A Klebsiella pneumoniae DedA family membrane protein is required for colistin resistance and for virulence in wax moth larvae

AbstractIneffectiveness of carbapenems against multidrug resistant pathogens led to the increased use of colistin (polymyxin E) as a last resort antibiotic. A gene belonging to the DedA family encoding conserved membrane proteins was previously identified by screening a transposon library of K. pneumoniae ST258 for sensitivity to colistin. We have renamed this gene dkcA (dedA of Klebsiella required for colistin resistance). DedA family proteins are likely membrane transporters required for viability of Escherichia coli and Burkholderia spp. at alkaline pH and for resistance to colistin in a number of bacterial species. Colistin resistance is often conferred via modification of the lipid A component of bacterial lipopolysaccharide with aminoarabinose (Ara4N) and/or phosphoethanolamine.
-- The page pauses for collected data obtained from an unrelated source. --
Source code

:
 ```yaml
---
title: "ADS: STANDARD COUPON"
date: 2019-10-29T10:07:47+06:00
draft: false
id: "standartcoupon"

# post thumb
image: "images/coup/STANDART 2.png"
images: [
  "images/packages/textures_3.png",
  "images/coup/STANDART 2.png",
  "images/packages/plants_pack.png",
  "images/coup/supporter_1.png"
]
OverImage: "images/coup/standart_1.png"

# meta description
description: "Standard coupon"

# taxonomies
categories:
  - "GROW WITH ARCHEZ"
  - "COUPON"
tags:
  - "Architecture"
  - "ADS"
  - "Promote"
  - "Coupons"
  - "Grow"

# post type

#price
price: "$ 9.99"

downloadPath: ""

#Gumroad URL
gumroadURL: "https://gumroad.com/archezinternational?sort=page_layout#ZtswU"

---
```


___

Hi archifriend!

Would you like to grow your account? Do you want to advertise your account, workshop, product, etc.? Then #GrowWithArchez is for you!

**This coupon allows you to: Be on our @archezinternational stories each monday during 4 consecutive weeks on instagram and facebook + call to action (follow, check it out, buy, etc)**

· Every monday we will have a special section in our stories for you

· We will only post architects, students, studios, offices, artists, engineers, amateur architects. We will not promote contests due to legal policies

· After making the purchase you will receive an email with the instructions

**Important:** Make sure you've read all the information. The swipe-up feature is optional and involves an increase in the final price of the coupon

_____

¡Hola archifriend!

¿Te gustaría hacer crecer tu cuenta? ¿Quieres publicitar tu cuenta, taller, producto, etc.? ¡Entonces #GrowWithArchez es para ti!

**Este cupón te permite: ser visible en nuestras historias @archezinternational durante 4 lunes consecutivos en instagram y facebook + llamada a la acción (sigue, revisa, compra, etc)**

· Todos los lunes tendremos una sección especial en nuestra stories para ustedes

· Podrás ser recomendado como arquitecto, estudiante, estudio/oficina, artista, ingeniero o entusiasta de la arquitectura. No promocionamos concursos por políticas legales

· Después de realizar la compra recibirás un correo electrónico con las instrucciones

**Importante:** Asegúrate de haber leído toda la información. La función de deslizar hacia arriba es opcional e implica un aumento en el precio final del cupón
Mass spectrometry analysis of lipid A of the ∆dkcA mutant shows a near absence of Ara4N in the lipid A, suggesting a requirement for DkcA for lipid A modification with Ara4N. Mutation of K. pneumoniae dkcA resulted in a reduction of the colistin minimal inhibitory concentration to approximately what is found with a ΔarnT strain. We also identify a requirement of DkcA for colistin resistance that is independent of lipid A modification, instead requiring maintenance of optimal membrane potential. K. pneumoniae ΔdkcA displays reduced virulence in Galleria mellonella suggesting colistin sensitivity can cause loss of virulence.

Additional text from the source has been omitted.